Using attention methods to predict judicial outcomes

🔬 Research Summary by Vithor Bertalan, a Computer Engineering PhD Student at Polytechnique Montréal.

[Original paper by Vithor Bertalan and Evandro Ruiz]

Overview: We have developed a model to classify judicial outcomes by analyzing textual features from the legal orders. After that step, we used the weights of one of our networks, a Hierarchical Attention Network, to detect the most important words used to absolve or convict defendants.

Introduction

What can we find in a text to convict or absolve defendants? Do words matter in a legal order?

Focusing on those main research questions, we have used AI classifiers to predict judicial outcomes from legal orders. For this purpose, we developed a text crawler to extract data from public electronic legal systems. These texts formed a dataset of second-degree murder and active corruption cases. We applied different classifiers to predict judicial outcomes by analyzing textual features from the dataset. Our research showed that Regression Trees, Gated Recurring Units (GRUs), and Hierarchical Attention Networks presented higher metrics for different subsets.

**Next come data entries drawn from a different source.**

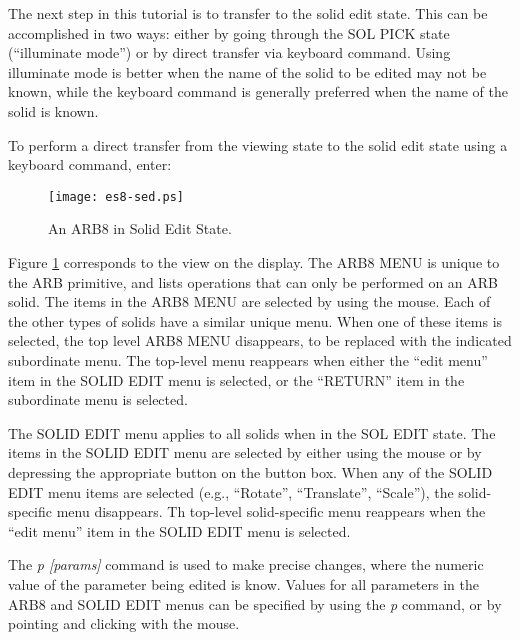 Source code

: The next step in this tutorial is to transfer to the solid edit state.
This can be accomplished in two ways:  either by going through
the SOL PICK state (``illuminate mode'') or by direct transfer via
keyboard command.
Using illuminate mode is better when the name of the solid to be
edited may not be known, while the keyboard command is generally
preferred when the name of the solid is known.


To perform a direct transfer from the viewing state to the solid edit state
using a keyboard command, enter:


\begin{figure}
\centering \texttt{[image: es8-sed.ps]}
\caption{An ARB8 in Solid Edit State.}
\label{es8-sed}
\end{figure}

Figure \ref{es8-sed} corresponds to the view on the display.
The ARB8 MENU is unique to the ARB primitive,
and lists operations that can only be performed on an ARB solid.
The items in the ARB8 MENU are
selected by using the mouse.
Each of the other types of solids have a
similar unique menu.
When one of these items is selected, the top level ARB8 MENU disappears,
to be replaced with the indicated subordinate menu.
The top-level menu reappears when either
the ``edit menu'' item in the SOLID EDIT menu is selected,
or the ``RETURN'' item in the subordinate menu is selected.

The  SOLID EDIT  menu applies to all
solids when in the SOL EDIT state.
The items in the  SOLID EDIT  menu are selected
by either using the mouse or by depressing the appropriate button on the
button box.
When any of the SOLID EDIT menu items are selected
(e.g., ``Rotate'', ``Translate'', ``Scale''), the solid-specific menu
disappears.
Th top-level solid-specific menu reappears when
the ``edit menu'' item in the SOLID EDIT menu is selected.

The {\em p [params]} command is used to
make precise changes, where the numeric value of the parameter being
edited is know.
Values for all parameters in the ARB8
and SOLID EDIT menus can be specified by using the {\em p} command,
or by pointing and clicking with the mouse.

Finally, to accomplish our main goal, we explored the attention weights of one of the algorithms used, the Hierarchical Attention Networks, to find a sample of the most important words used to absolve or convict defendants. Therefore, we have found the words that matter most in legal orders for both outcomes.

Key Insights

How we got our documents

For the research, we collected a corpus of judicial outcomes from the eSAJ, the electronic system of the Sao Paulo Justice Court, Brazil. We selected a few previously defined judicial subjects to restrict the documents captured. We chose only judicial subjects with very well-defined outcomes. Namely, second-degree murder and active corruption. We have implemented a web text crawler to capture the data from eSAJ. Using the text crawler developed for this research, we have collected 2,467 cases, only selecting homicide and corruption subjects, resulting in 1,681 homicide cases and 786 corruption cases. The crawler was used to gather documents from different periods.

Using professional guidance

We have used the professional guidance of Brazilian lawyers with the purpose of better understanding the texts. The language adopted worldwide in the field of Law is notoriously obscure. Therefore, we decided that professional consulting was necessary to understand each of the judicial cases’ outcomes fully.

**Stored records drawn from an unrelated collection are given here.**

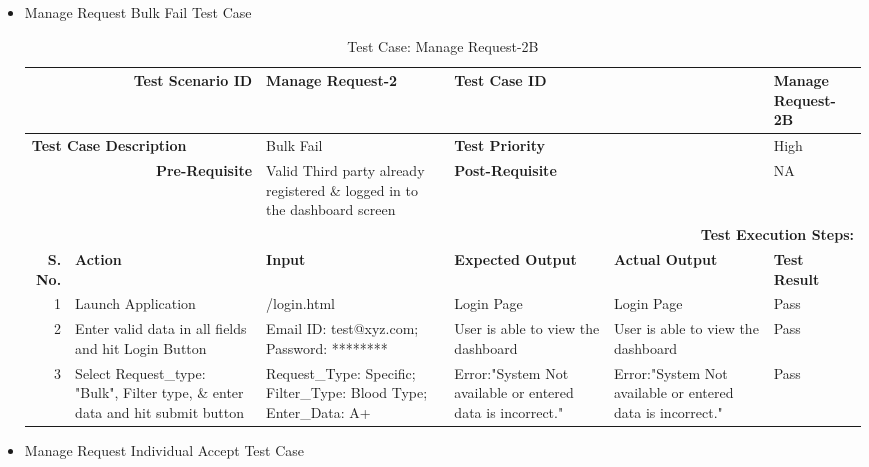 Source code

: \documentclass[a4paper, hidelinks, 12pt]{report}
\begin{document}
\begin{itemize}
\item{Manage Request Bulk Fail Test Case}
\begin{table}[H]
  \centering
  \caption{Test Case: Manage Request-2B}
    \begin{tabular}{|r|p{4.355em}|p{7.715em}|p{6.43em}|p{5.855em}|p{5.07em}|}
    \toprule
    \multicolumn{2}{|p{13.425em}|}{\textbf{Test Scenario ID}} & Manage Request-2 & \multicolumn{2}{p{12.285em}|}{\textbf{Test Case ID}} & Manage Request-2B \\
    \midrule
    \multicolumn{2}{|l|}{\multirow{2}[2]{*}{\textbf{Test Case Description}}} & \multirow{2}[2]{*}{Bulk Fail} & \multicolumn{2}{l|}{\multirow{2}[2]{*}{\textbf{Test Priority}}} & \multirow{2}[2]{*}{High} \\
    \multicolumn{2}{|l|}{} & \multicolumn{1}{l|}{} & \multicolumn{2}{l|}{} & \multicolumn{1}{l|}{} \\
    \midrule
    \multicolumn{2}{|p{13.425em}|}{\textbf{Pre-Requisite}} & Valid Third party already registered \& logged in to the dashboard screen & \multicolumn{2}{p{12.285em}|}{\textbf{Post-Requisite}} & NA \\
    \midrule
    \multicolumn{6}{p{38.495em}|}{\textbf{Test Execution Steps:}} \\
    \midrule
    \multicolumn{1}{|p{5.07em}|}{\textbf{S. No.}} & \textbf{Action } & \textbf{Input} & \textbf{Expected Output} & \textbf{Actual Output} & \textbf{Test Result} \\
    \midrule
    1     & Launch Application & /login.html & Login Page & Login Page & Pass \\
    \midrule
    2     & Enter valid data in all fields and hit Login Button & Email ID: test@xyz.com; Password: ******** & User is able to view the dashboard & User is able to view the dashboard & Pass \\
    \midrule
    3     & Select Request\_type: "Bulk", Filter type, \& enter data and hit submit button & Request\_Type: Specific; Filter\_Type: Blood Type; Enter\_Data: A+ & Error:"System Not available or entered data is incorrect." & Error:"System Not available or entered data is incorrect." & Pass \\
    \bottomrule
    \end{tabular}%
  \label{tab:Test Case: Manage Request-2B}%
\end{table}%
\item{Manage Request Individual Accept Test Case}

\end{itemize}
\end{document}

Transforming documents into numbers

After preprocessing the texts, we transformed our dataset into numerical vectors using Term Frequency–Inverse Document Frequency (TFIDF) and Word Embeddings to see the performance of the two methods.

Applying Artificial Intelligence methods

We used several different methods to predict the outcomes: namely, Logistic Regression, Linear Discriminant Analysis (LDA), K-Nearest Neighbors (KNN), Regression Trees, Naïve Bayes, Support Vector Machines (SVM), Multilayer Perceptrons (MLP), Recurrent Neural Networks (RNN), Long Short-Term Memory Networks (LSTM), Gated Recurring Units (GRU) and Hierarchical Attention Networks (HAN).

The results were split into non-neural network methods and neural network methods. For the homicides dataset, the non-neural network method which showed the best performance was the SVM method. Regression Trees were the best method for the corruption dataset among the non-neural methods. For both datasets, GRUs showed the best performance among the neural methods.

Analyzing the words and sentences

After the classification, we sought to order all the words in each dataset by their attention weights. Therefore, each word will have a unique value, ranging from 0 (where the word would have no importance in the classification of the document) to 1 (where the word would have maximum importance in the classification of the document).

It is helpful to mention that a word might have different attention weights in distinct sentences. As a short example, the sentence “The defendant robbed a bank” and the sentence “The defendant did not participate in the robbery because it was going to a blood bank” both have the word bank but in very different contexts. In the first sentence, the word would be a vital contributor to the condemnation, while it would contribute to the absolution in the second sentence. Therefore, words with different attention weights appeared more than once in our final calculations.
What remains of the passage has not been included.